[What you have to do]
Retype, word for word, every line from the one holding "Essa lacuna prejudica" through the one holding "A falta de compreensão" in the entries below, both included, and only those lines.
------ Data supplied
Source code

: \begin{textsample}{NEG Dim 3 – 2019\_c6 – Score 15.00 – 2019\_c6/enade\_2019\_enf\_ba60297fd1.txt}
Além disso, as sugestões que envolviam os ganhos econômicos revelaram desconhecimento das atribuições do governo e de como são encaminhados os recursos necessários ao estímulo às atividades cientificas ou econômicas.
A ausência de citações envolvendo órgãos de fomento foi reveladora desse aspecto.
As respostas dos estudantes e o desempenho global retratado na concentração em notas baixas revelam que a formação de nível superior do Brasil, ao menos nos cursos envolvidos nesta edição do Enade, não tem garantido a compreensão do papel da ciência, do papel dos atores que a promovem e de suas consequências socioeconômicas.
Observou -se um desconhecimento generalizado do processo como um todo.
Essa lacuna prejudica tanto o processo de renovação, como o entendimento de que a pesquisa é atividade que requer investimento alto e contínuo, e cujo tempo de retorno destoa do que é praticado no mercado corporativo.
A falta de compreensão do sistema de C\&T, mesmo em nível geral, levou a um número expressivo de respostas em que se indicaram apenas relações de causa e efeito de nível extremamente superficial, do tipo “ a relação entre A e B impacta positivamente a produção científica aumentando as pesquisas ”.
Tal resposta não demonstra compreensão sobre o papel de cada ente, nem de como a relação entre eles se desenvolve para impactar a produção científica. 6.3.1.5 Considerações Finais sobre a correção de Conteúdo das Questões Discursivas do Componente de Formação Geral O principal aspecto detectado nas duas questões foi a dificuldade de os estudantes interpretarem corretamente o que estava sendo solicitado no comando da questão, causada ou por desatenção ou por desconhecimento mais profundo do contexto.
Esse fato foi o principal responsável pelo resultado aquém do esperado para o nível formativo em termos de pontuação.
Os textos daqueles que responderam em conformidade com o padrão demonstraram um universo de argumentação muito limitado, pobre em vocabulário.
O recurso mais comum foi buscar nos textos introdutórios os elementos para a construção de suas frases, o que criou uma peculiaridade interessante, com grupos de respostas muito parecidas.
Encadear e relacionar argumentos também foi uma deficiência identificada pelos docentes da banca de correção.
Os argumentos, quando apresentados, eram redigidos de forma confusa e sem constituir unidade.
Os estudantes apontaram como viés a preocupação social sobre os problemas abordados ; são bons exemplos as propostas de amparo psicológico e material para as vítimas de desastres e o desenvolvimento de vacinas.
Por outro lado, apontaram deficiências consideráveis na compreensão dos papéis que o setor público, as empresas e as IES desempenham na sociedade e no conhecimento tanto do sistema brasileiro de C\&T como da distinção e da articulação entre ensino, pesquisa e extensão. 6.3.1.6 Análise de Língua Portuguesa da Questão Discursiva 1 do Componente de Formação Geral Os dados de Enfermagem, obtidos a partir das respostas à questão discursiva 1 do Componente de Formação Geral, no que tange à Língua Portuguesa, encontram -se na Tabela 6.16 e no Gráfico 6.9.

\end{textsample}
------------
[Expected answer]
Essa lacuna prejudica tanto o processo de renovação, como o entendimento de que a pesquisa é atividade que requer investimento alto e contínuo, e cujo tempo de retorno destoa do que é praticado no mercado corporativo.
A falta de compreensão do sistema de C\&T, mesmo em nível geral, levou a um número expressivo de respostas em que se indicaram apenas relações de causa e efeito de nível extremamente superficial, do tipo “ a relação entre A e B impacta positivamente a produção científica aumentando as pesquisas ”.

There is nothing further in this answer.